Gubayba of Rylands and Aunty Faatma

Ismail Mahomed remembers last years Heritage Day when Aunty Faatma gave him a blow-by-blow account of what went down.



I called Aunty Faatma to find out if she had a lekker Heritage Day celebration yesterday. Jislaaik, I wasn’t expecting her to break the bank.


“Ooh Yaaa Allah, Isamayal, I work my ******* off yesterday to make koeksusters for the Heritage Day party that Gubayba of Rylands was organising by the community hall. I say for Gubayba, ‘Now Gubayba, I don’t mind making koeksusters for you but please tell for me, how can a koeksuster be your heritage?’. I say for Gubayba if the people eat a dozen koeksusters they is not going to *** out a naan bread so how can Heritage Day be maar a productive thing?

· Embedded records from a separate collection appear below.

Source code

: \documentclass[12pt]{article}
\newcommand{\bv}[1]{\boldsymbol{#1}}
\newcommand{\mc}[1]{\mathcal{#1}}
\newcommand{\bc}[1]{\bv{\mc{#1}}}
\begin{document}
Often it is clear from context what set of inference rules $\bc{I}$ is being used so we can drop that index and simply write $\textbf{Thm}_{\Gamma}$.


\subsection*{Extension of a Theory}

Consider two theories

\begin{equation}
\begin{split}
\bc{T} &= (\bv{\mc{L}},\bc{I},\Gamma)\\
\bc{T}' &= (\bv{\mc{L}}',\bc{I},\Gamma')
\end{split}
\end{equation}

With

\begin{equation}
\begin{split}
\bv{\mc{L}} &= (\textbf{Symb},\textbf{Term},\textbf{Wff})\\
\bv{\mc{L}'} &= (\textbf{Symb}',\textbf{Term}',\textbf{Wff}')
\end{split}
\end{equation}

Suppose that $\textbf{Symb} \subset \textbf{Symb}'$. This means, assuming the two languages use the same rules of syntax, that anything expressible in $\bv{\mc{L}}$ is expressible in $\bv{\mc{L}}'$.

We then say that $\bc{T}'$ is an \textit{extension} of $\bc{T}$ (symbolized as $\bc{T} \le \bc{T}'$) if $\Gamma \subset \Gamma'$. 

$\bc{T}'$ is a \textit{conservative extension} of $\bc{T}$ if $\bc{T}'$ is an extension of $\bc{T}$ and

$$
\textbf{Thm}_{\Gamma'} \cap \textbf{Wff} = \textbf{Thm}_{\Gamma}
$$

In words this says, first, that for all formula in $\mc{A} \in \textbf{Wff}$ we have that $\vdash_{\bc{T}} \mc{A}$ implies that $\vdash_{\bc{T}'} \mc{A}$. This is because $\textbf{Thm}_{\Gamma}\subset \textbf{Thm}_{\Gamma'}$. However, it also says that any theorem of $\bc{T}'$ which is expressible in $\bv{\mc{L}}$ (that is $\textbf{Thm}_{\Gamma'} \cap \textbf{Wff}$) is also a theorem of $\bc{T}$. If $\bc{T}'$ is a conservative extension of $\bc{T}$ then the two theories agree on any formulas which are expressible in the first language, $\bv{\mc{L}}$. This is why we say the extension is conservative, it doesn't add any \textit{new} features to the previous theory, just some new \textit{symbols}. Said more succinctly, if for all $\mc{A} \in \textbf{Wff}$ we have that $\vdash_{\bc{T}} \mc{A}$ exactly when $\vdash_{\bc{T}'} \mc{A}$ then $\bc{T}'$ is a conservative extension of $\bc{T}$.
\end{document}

“Jirre Isamayal ... Gubayba give me that dikbek look and says for me that I want to always put a spanner in the works of her nation-building efforts. Gubayba say for me that Gubayba is taking koeksusters because everyone is going to bring food from their own community and Gubayba is taking koeksusters because koeksusters is a slaamse thing. I say for Gubayba, ‘like really? Koeksusters is a slaamse thing? Did Ghalima teach the koeksuster the kalima?’


“In the evening last night, Gubayba phone me and she say for me that at the party at the recreation Centre everyone just went mal for my koeksusters and especially the White womens that came all the way for the party from Camps Bay and Franschoek. I say for Gubayba, ‘like really? The White womens ate up my koeksusters even when they was Banting? Ooooh jirre, Gubayba, the White womans from Franshoek was probably feeling homesick. When there isn't bread then give them slaamse koeksusters’.

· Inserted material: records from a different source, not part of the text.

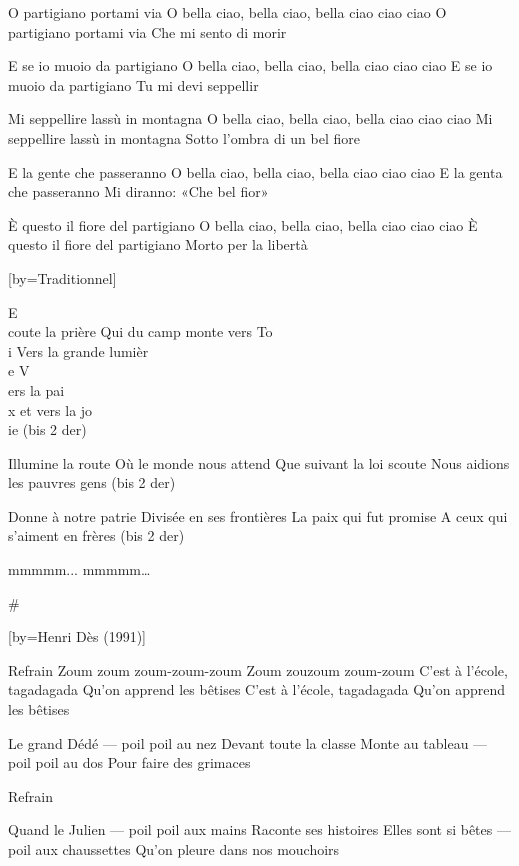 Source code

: \beginverse
O partigiano portami via
O bella ciao, bella ciao, bella ciao ciao ciao
O partigiano portami via
Che mi sento di morir
\endverse

\beginverse
E se io muoio da partigiano
O bella ciao, bella ciao, bella ciao ciao ciao
E se io muoio da partigiano
Tu mi devi seppellir
\endverse

\beginverse
Mi seppellire lassù in montagna
O bella ciao, bella ciao, bella ciao ciao ciao
Mi seppellire lassù in montagna
Sotto l'ombra di un bel fiore
\endverse

\beginverse
E la gente che passeranno
O bella ciao, bella ciao, bella ciao ciao ciao
E la genta che passeranno
Mi diranno: «Che bel fior»
\endverse

\beginverse
È questo il fiore del partigiano
O bella ciao, bella ciao, bella ciao ciao ciao
È questo il fiore del partigiano
Morto per la libertà
\endverse

[by={Traditionnel}]

\beginverse
E\\[Do]coute la prière
Qui du camp monte vers To\\[Sol7]i
Vers la grande lumièr\\[Do]e
V\\[Rém]ers la pai\\[Sol7]x et vers la jo\\[Do]ie
(bis 2 der)
\endverse

\beginverse
Illumine la route
Où le monde nous attend
Que suivant la loi scoute
Nous aidions les pauvres gens
(bis 2 der)
\endverse

\beginverse
Donne à notre patrie
Divisée en ses frontières
La paix qui fut promise
A ceux qui s'aiment en frères
(bis 2 der)
\endverse

\beginverse
mmmmm...
mmmmm…
\endverse

# 

[by={Henri Dès (1991)}]

\beginverse
Refrain
Zoum zoum zoum-zoum-zoum
Zoum zouzoum zoum-zoum
C’est à l’école, tagadagada
Qu’on apprend les bêtises
C’est à l’école, tagadagada
Qu’on apprend les bêtises
\endverse

\beginverse
Le grand Dédé — poil poil au nez
Devant toute la classe
Monte au tableau — poil poil au dos
Pour faire des grimaces
\endverse

\beginverse
Refrain
\endverse

\beginverse
Quand le Julien — poil poil aux mains
Raconte ses histoires
Elles sont si bêtes — poil aux chaussettes
Qu’on pleure dans nos mouchoirs
\endverse

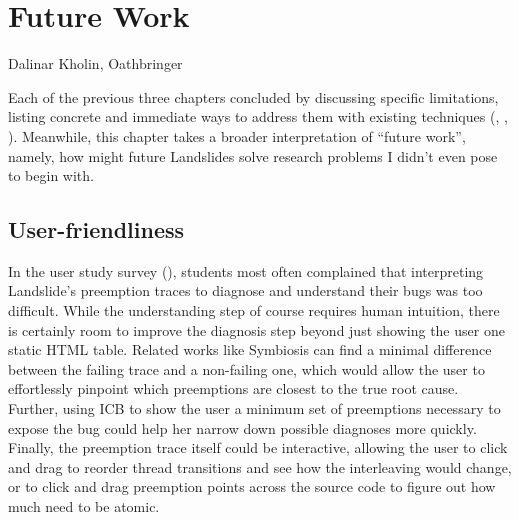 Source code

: \chapter{Future Work}
\label{chap:warpzone}
{Dalinar Kholin, Oathbringer}

Each of the previous three chapters concluded by
discussing specific limitations,
listing concrete and immediate ways to address them
with existing techniques
(\sect{\ref{sec:quicksand-discussion}},
\sect{\ref{sec:education-discussion}},
\sect{\ref{sec:tm-discussion}}).
Meanwhile, this chapter takes a broader interpretation of ``future work'',
namely,
how might future Landslides solve research problems I didn't even pose to begin with.

\section{User-friendliness}

In the user study survey (\sect{\ref{sec:education-eval-survey}}),
students most often complained
that interpreting Landslide's preemption traces to diagnose and understand their bugs was too difficult.
While the understanding step of course requires human intuition,
there is certainly room to improve the diagnosis step beyond just showing the user one static HTML table.
Related works like Symbiosis \cite{symbiosis} can find a minimal difference between the failing trace and a non-failing one,
which would allow the user to effortlessly pinpoint which preemptions are closest to the true root cause.
Further, using ICB \cite{chess-icb} to show the user a minimum set of preemptions necessary to expose the bug
could help her narrow down possible diagnoses more quickly.
Finally, the preemption trace itself could be interactive,
allowing the user to click and drag to reorder thread transitions and see how the interleaving would change,
or to click and drag preemption points across the source code to figure out how much need to be atomic.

“Gubayba says the party was very multi-cultural. Jislaaik, Isamayal, multi-cultural is nogal a moerse big word, huh! Gubayba tell for me that it is about unity in diversity and that everyone was there with their own traditional food and their own cultural dress to show how separate but equal our nation's people is from each other. I say for Gubabyba, ‘but haai, Gubayba, that sounds maar just like what Piet Koornhof said so why the fok did we spend all this time to maar fight apartheid!’


“Ooh Yaa Isamayal, you know Gubayba gets maar lekker dikbek when I say for her that the more things change the more it stays the same. I ask for Gubabyba why she wear a doek to the party and not do like she mos did in the olden days and put a stocking on her head after she perm it. I say for Gubayba, ‘now Gubayba, why did you maar not wear a stocking on your head because Heritage Day is maar about remembering the olden stuff about where we come from?’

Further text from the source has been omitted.